二人で一緒に、当てのない修行の旅をして、唯一の相棒に負けないように、相棒の背中と相棒そのものを護り続けられるように、未だ知らぬ、広い世界をこの目で見ながら、大人になって行きたかった。

でも、そんな願いはもう叶わないし、叶えてもいけないし、叶う筈も無い。

せめて、その瞳が開くまで、生死の境を彷徨い続ける彼の枕辺にいたいというのが、最後の願いだけれど……それだって。

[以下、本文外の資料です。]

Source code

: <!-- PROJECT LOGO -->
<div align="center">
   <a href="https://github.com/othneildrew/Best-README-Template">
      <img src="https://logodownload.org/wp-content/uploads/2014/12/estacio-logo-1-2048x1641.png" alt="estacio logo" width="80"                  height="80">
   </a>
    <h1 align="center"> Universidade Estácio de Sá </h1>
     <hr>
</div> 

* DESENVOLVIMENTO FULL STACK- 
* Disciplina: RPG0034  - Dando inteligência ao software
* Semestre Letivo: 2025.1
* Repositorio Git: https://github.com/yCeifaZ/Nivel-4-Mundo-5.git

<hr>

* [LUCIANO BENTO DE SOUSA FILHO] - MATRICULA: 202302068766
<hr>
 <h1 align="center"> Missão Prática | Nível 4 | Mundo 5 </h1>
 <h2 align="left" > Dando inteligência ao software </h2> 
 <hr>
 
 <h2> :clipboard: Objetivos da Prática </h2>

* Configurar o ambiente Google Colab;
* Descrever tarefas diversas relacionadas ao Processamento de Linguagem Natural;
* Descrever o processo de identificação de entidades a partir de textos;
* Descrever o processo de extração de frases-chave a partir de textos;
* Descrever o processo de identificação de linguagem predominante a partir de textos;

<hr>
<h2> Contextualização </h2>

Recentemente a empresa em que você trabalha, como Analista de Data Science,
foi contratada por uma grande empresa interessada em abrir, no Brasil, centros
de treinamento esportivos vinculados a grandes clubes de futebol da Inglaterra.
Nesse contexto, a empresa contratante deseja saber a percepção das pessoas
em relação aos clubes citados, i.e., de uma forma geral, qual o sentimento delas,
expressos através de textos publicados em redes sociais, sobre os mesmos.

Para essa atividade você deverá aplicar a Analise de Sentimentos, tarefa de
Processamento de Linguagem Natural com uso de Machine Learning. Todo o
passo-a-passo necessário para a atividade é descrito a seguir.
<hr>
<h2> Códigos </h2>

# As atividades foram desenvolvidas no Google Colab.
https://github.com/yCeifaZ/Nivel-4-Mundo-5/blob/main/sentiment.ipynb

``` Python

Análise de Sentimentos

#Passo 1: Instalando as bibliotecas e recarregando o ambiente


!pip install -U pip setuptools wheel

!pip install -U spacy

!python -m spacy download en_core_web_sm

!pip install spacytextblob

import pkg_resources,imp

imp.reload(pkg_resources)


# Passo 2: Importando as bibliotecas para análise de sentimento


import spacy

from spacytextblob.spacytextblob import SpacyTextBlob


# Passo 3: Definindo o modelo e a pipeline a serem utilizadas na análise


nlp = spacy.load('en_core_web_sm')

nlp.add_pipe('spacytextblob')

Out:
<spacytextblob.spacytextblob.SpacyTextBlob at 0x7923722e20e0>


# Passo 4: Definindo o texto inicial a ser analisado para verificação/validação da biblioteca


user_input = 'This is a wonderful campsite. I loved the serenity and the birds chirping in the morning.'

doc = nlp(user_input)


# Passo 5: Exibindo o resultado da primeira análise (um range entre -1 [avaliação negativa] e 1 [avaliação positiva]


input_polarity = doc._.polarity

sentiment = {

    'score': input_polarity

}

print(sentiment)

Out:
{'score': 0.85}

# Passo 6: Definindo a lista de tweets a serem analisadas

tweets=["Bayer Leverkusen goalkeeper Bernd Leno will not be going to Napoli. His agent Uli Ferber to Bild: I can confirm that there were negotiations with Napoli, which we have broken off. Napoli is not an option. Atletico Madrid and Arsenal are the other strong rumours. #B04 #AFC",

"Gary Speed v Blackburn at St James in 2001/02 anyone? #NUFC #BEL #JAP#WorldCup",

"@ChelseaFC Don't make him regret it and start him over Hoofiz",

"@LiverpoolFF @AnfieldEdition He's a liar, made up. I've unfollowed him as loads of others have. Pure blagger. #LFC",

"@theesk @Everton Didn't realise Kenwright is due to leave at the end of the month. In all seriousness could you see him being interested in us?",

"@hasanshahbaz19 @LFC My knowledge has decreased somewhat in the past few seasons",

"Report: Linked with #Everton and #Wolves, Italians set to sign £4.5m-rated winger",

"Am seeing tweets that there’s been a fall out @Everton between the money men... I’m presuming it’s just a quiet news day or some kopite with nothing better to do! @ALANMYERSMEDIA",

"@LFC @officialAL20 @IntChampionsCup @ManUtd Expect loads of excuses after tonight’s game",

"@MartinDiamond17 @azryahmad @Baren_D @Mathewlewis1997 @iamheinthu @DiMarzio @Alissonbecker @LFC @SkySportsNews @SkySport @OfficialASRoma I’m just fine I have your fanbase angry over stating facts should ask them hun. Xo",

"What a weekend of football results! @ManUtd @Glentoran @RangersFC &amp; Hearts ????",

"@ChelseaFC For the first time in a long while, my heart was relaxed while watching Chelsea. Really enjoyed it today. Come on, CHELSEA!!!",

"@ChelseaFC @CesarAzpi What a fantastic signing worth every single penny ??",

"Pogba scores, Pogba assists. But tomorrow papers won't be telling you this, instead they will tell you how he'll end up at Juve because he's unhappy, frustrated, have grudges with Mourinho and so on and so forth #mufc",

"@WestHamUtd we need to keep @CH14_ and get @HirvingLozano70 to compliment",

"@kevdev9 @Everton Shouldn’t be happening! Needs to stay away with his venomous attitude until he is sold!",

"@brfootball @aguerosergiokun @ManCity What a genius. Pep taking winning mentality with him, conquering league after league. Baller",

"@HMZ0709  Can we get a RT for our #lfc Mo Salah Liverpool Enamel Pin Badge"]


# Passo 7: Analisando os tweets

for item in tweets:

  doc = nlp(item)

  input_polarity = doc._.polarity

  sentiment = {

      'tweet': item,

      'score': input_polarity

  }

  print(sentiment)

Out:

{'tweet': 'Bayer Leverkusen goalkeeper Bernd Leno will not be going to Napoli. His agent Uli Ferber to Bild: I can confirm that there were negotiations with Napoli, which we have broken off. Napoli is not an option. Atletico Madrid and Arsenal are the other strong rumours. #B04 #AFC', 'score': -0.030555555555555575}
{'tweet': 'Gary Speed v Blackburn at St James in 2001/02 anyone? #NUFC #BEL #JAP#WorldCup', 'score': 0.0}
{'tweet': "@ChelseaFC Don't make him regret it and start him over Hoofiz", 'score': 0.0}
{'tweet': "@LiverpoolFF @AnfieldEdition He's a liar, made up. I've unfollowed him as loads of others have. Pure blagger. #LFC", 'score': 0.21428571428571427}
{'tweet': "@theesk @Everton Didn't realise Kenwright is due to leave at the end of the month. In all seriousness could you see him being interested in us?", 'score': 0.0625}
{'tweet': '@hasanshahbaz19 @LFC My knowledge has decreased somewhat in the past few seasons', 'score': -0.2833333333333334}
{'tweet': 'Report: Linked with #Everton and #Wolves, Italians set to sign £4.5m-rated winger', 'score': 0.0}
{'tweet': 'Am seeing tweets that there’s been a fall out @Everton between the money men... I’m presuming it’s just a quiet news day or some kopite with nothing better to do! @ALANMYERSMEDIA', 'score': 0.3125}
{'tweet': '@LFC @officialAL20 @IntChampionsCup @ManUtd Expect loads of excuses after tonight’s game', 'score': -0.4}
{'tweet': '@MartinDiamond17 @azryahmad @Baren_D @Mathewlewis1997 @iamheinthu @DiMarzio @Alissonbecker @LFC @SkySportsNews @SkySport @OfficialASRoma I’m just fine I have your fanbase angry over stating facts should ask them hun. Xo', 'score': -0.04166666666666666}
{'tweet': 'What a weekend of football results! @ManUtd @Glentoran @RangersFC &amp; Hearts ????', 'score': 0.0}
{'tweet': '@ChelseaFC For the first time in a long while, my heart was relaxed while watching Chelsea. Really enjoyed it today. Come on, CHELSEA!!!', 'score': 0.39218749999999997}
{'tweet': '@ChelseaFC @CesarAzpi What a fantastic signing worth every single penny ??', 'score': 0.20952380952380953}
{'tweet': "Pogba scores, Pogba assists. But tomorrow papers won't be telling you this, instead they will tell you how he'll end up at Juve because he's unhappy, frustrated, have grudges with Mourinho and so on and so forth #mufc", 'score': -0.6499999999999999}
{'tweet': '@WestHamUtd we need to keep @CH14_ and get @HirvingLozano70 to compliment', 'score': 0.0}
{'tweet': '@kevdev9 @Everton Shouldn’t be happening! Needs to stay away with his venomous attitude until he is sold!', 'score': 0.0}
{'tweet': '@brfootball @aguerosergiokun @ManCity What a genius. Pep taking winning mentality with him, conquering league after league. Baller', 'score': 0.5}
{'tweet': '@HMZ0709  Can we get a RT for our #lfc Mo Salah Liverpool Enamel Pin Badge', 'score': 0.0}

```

京一をこんな目に遭わせてしまった自分が、望んでいいことじゃない。

皆にも、合わせる顔がないし、何より。

……己の中には、黄龍がいる。

歴史をも、世界をも、瞬く間に塗り替えてしまえるのだろう、恐ろしいとしか言えぬ力を抱き抱えたまま、今尚、己の中で眠っている。

我は緋勇龍麻で、緋勇龍麻は我、との、『真実』を掴みながら。

『己』の全て──想いから、記憶から、何から何までを、手に取れる程鮮明に伝えつつ。

『己達は二つで一つ』、それを、知らしめながら。

…………そんな自分が、京一の、皆の傍にいたら、迷惑を掛けるだけだ。

大切な仲間達のみならず、『世界』にすら自分は、要らぬ迷惑を掛けるかも知れない。

「……御免、京一。御免、皆……。『今まで有り難う』も、『さよなら』も、直接言えないけど……。…………御免。御免……。京一、御免……っ。……京一が友達になってくれて、本当に嬉しかった。自慢の親友で、自慢の相棒だったよ……。後どれだけ、俺は生き続けちゃうのか、判らないけど……京一だけが、俺の相棒だって、それくらいは、思い続けててもいいかな……。……ホントにホントに、有り難う、今まで。京一だけだよ、俺の相棒……。…………大好きだった。誰よりも、何よりも、大事だった。でも、御免…………」

──誰よりも、何よりも大切な人の枕辺で、一人、『結論』を出した彼は。

眠り続ける横顔に、ぽつり、今生の別れを告げると、静かに立ち上がり、病室を後にし。

誰の目にも触れぬまま、裏口より、桜ヶ丘を出て行った。